Die Firma Dr. Böhm verstärkt ebenfalls ihr Engagement im MIDI-Bereich. Vor allem kleinere Keyboards, der 4 x 9-Expander und das Double Key, ein Orgel-Keyboard mit zwei Manualen waren in Hannover zu sehen. Daneben zeigte Böhm ihr »Sequedit«, einen kombinierten Sequenzer und Editor für Rhythmusmaschinen. Da für Böhm in Hannover die Software im Mittelpunkt ihrer Präsentation steht, war auch eine Applikation zur EPROM-Programmierung zu sehen. Auf großes Interesse stieß auch der angebotene Workshop zum Thema MIDI.

Computerware Gerd Sender stellte die neue Version 2.02 von Neo Desk vor. Dieses Programm ersetzt das Desktop und bietet neben neuen Funktionen auch pfiffige Details.
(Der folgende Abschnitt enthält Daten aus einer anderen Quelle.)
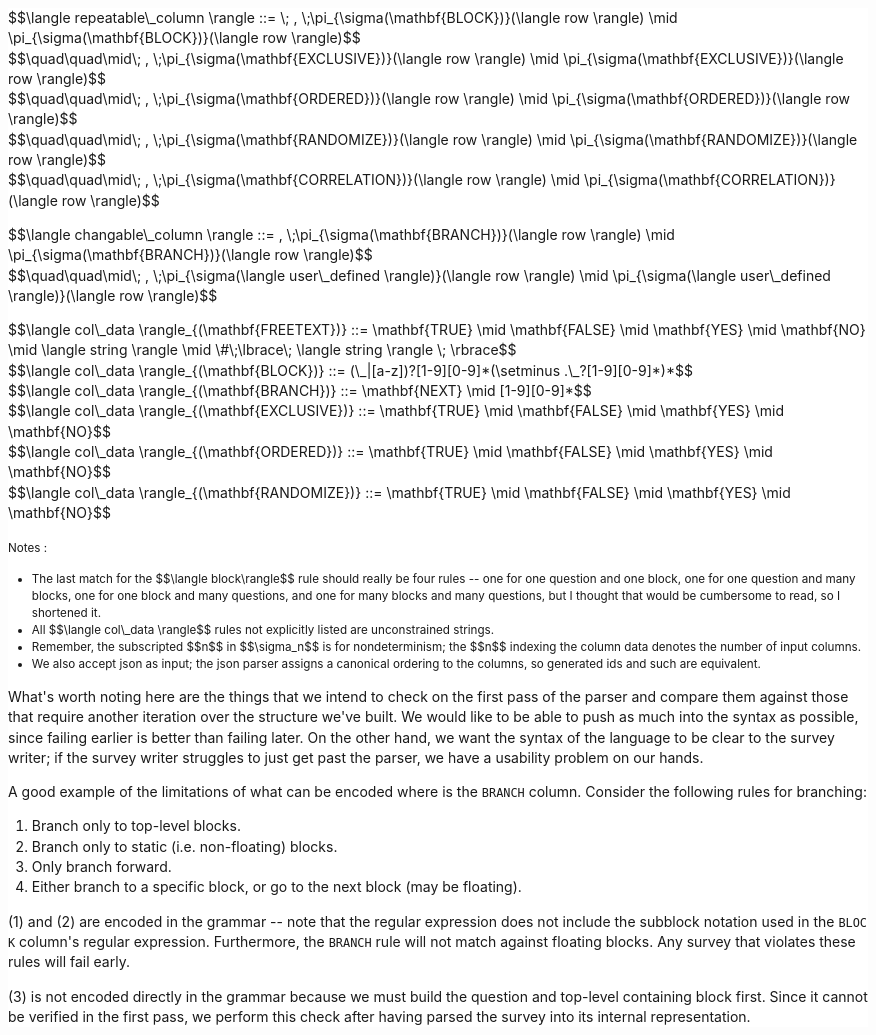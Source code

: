 <p>$$\langle repeatable\_column \rangle ::= \; , \;\pi_{\sigma(\mathbf{BLOCK})}(\langle row \rangle) \mid \pi_{\sigma(\mathbf{BLOCK})}(\langle row \rangle)$$<br />
$$\quad\quad\mid\; , \;\pi_{\sigma(\mathbf{EXCLUSIVE})}(\langle row \rangle) \mid \pi_{\sigma(\mathbf{EXCLUSIVE})}(\langle row \rangle)$$<br />
$$\quad\quad\mid\; , \;\pi_{\sigma(\mathbf{ORDERED})}(\langle row \rangle) \mid \pi_{\sigma(\mathbf{ORDERED})}(\langle row \rangle)$$<br />
$$\quad\quad\mid\; , \;\pi_{\sigma(\mathbf{RANDOMIZE})}(\langle row \rangle) \mid \pi_{\sigma(\mathbf{RANDOMIZE})}(\langle row \rangle)$$<br />
$$\quad\quad\mid\; , \;\pi_{\sigma(\mathbf{CORRELATION})}(\langle row \rangle) \mid \pi_{\sigma(\mathbf{CORRELATION})}(\langle row \rangle)$$</p>
<p>$$\langle changable\_column \rangle ::= , \;\pi_{\sigma(\mathbf{BRANCH})}(\langle row \rangle) \mid \pi_{\sigma(\mathbf{BRANCH})}(\langle row \rangle)$$<br />
$$\quad\quad\mid\; , \;\pi_{\sigma(\langle user\_defined \rangle)}(\langle row \rangle) \mid \pi_{\sigma(\langle user\_defined \rangle)}(\langle row \rangle)$$</p>
<p>$$\langle col\_data \rangle_{(\mathbf{FREETEXT})} ::= \mathbf{TRUE} \mid \mathbf{FALSE} \mid \mathbf{YES} \mid \mathbf{NO} \mid \langle string \rangle \mid \#\;\lbrace\; \langle string \rangle \; \rbrace$$<br />
$$\langle col\_data \rangle_{(\mathbf{BLOCK})} ::= (\_|[a-z])?[1-9][0-9]*(\setminus .\_?[1-9][0-9]*)*$$<br />
$$\langle col\_data \rangle_{(\mathbf{BRANCH})} ::= \mathbf{NEXT} \mid [1-9][0-9]*$$<br />
$$\langle col\_data \rangle_{(\mathbf{EXCLUSIVE})} ::= \mathbf{TRUE} \mid \mathbf{FALSE} \mid \mathbf{YES} \mid \mathbf{NO}$$<br />
$$\langle col\_data \rangle_{(\mathbf{ORDERED})} ::= \mathbf{TRUE} \mid \mathbf{FALSE} \mid \mathbf{YES} \mid \mathbf{NO}$$<br />
$$\langle col\_data \rangle_{(\mathbf{RANDOMIZE})} ::= \mathbf{TRUE} \mid \mathbf{FALSE} \mid \mathbf{YES} \mid \mathbf{NO}$$</p>
<p><small>Notes :
<ul>
<li>The last match for the $$\langle block\rangle$$ rule should really be four rules -- one for one question and one block, one for one question and many blocks, one for one block and many questions, and one for many blocks and many questions, but I thought that would be cumbersome to read, so I shortened it.</li>
<li> All $$\langle col\_data \rangle$$ rules not explicitly listed are unconstrained strings.</li>
<li> Remember, the subscripted $$n$$ in $$\sigma_n$$ is for nondeterminism; the $$n$$ indexing the column data denotes the number of input columns.</li>
<li> We also accept json as input; the json parser assigns a canonical ordering to the columns, so generated ids and such are equivalent.</li>
</ul>
<p></small></p>
<p>What's worth noting here are the things that we intend to check on the first pass of the parser and compare them against those that require another iteration over the structure we've built. We would like to be able to push as much into the syntax as possible, since failing earlier is better than failing later. On the other hand, we want the syntax of the language to be clear to the survey writer; if the survey writer struggles to just get past the parser, we have a usability problem on our hands.</p>
<p>A good example of the limitations of what can be encoded where is the <code>BRANCH</code> column. Consider the following rules for branching:</p>
<ol>
<li> Branch only to top-level blocks.</li>
<li> Branch only to static (i.e. non-floating) blocks.</li>
<li> Only branch forward.</li>
<li> Either branch to a specific block, or go to the next block (may be floating).</li>
</ol>
<p>(1) and (2) are encoded in the grammar -- note that the regular expression does not include the subblock notation used in the <code>BLOCK</code> column's regular expression. Furthermore, the <code>BRANCH</code> rule will not match against floating blocks. Any survey that violates these rules will fail early.</p>
<p>(3) is not encoded directly in the grammar because we must build the question and top-level containing block first. Since it cannot be verified in the first pass, we perform this check after having parsed the survey into its internal representation. </p>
Beispielsweise legt man mit einer Maske fest, welche Dateien beim Listen des Inhalts eines Directorys angezeigt werden. Daneben stellt Neo Desk nützliche Hilfen zur Verfügung, die man im Original-Desktop vergeblich sucht. Dazu gehören Batch-Dateien und die Tastaturbedienung aller Menüs.